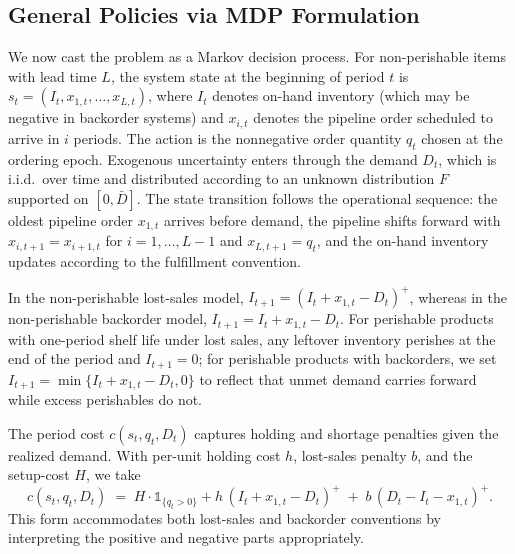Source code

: \subsection{General Policies via MDP Formulation}
We now cast the problem as a Markov decision process. For non-perishable items with lead time $L$, the system state at the beginning of period $t$ is $s_t = (I_t, x_{1,t}, \ldots, x_{L,t})$, where $I_t$ denotes on-hand inventory (which may be negative in backorder systems) and $x_{i,t}$ denotes the pipeline order scheduled to arrive in $i$ periods. The action is the nonnegative order quantity $q_t$ chosen at the ordering epoch. Exogenous uncertainty enters through the demand $D_t$, which is i.i.d.\ over time and distributed according to an unknown distribution $F$ supported on $[0, \bar{D}]$. The state transition follows the operational sequence: the oldest pipeline order $x_{1,t}$ arrives before demand, the pipeline shifts forward with $x_{i,t+1} = x_{i+1,t}$ for $i = 1, \ldots, L-1$ and $x_{L,t+1} = q_t$, and the on-hand inventory updates according to the fulfillment convention. 

In the non-perishable lost-sales model, $I_{t+1} = (I_t + x_{1,t} - D_t)^+$, whereas in the non-perishable backorder model, $I_{t+1} = I_t + x_{1,t} - D_t$. For perishable products with one-period shelf life under lost sales, any leftover inventory perishes at the end of the period and $I_{t+1} = 0$; for perishable products with backorders, we set $I_{t+1} = \min\{I_t + x_{1,t} - D_t, 0\}$ to reflect that unmet demand carries forward while excess perishables do not.

The period cost $c(s_t, q_t, D_t)$ captures holding and shortage penalties given the realized demand. With per-unit holding cost $h$, lost-sales penalty $b$, and the setup-cost $H$, we take
\[
c(s_t, q_t, D_t) \;=\; H\cdot \mathds{1}_{\{q_t>0\}} + h \, (I_t + x_{1,t} - D_t)^+ \;+\; b \, (D_t - I_t - x_{1,t})^+.
\]
This form accommodates both lost-sales and backorder conventions by interpreting the positive and negative parts appropriately.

------------------------------

Please give the records again word for word, omitting all images.

Source code

: \subsection{General Policies via MDP Formulation}
We now cast the problem as a Markov decision process. For non-perishable items with lead time $L$, the system state at the beginning of period $t$ is $s_t = (I_t, x_{1,t}, \ldots, x_{L,t})$, where $I_t$ denotes on-hand inventory (which may be negative in backorder systems) and $x_{i,t}$ denotes the pipeline order scheduled to arrive in $i$ periods. The action is the nonnegative order quantity $q_t$ chosen at the ordering epoch. Exogenous uncertainty enters through the demand $D_t$, which is i.i.d.\ over time and distributed according to an unknown distribution $F$ supported on $[0, \bar{D}]$. The state transition follows the operational sequence: the oldest pipeline order $x_{1,t}$ arrives before demand, the pipeline shifts forward with $x_{i,t+1} = x_{i+1,t}$ for $i = 1, \ldots, L-1$ and $x_{L,t+1} = q_t$, and the on-hand inventory updates according to the fulfillment convention. 

In the non-perishable lost-sales model, $I_{t+1} = (I_t + x_{1,t} - D_t)^+$, whereas in the non-perishable backorder model, $I_{t+1} = I_t + x_{1,t} - D_t$. For perishable products with one-period shelf life under lost sales, any leftover inventory perishes at the end of the period and $I_{t+1} = 0$; for perishable products with backorders, we set $I_{t+1} = \min\{I_t + x_{1,t} - D_t, 0\}$ to reflect that unmet demand carries forward while excess perishables do not.

The period cost $c(s_t, q_t, D_t)$ captures holding and shortage penalties given the realized demand. With per-unit holding cost $h$, lost-sales penalty $b$, and the setup-cost $H$, we take
\[
c(s_t, q_t, D_t) \;=\; H\cdot \mathds{1}_{\{q_t>0\}} + h \, (I_t + x_{1,t} - D_t)^+ \;+\; b \, (D_t - I_t - x_{1,t})^+.
\]
This form accommodates both lost-sales and backorder conventions by interpreting the positive and negative parts appropriately.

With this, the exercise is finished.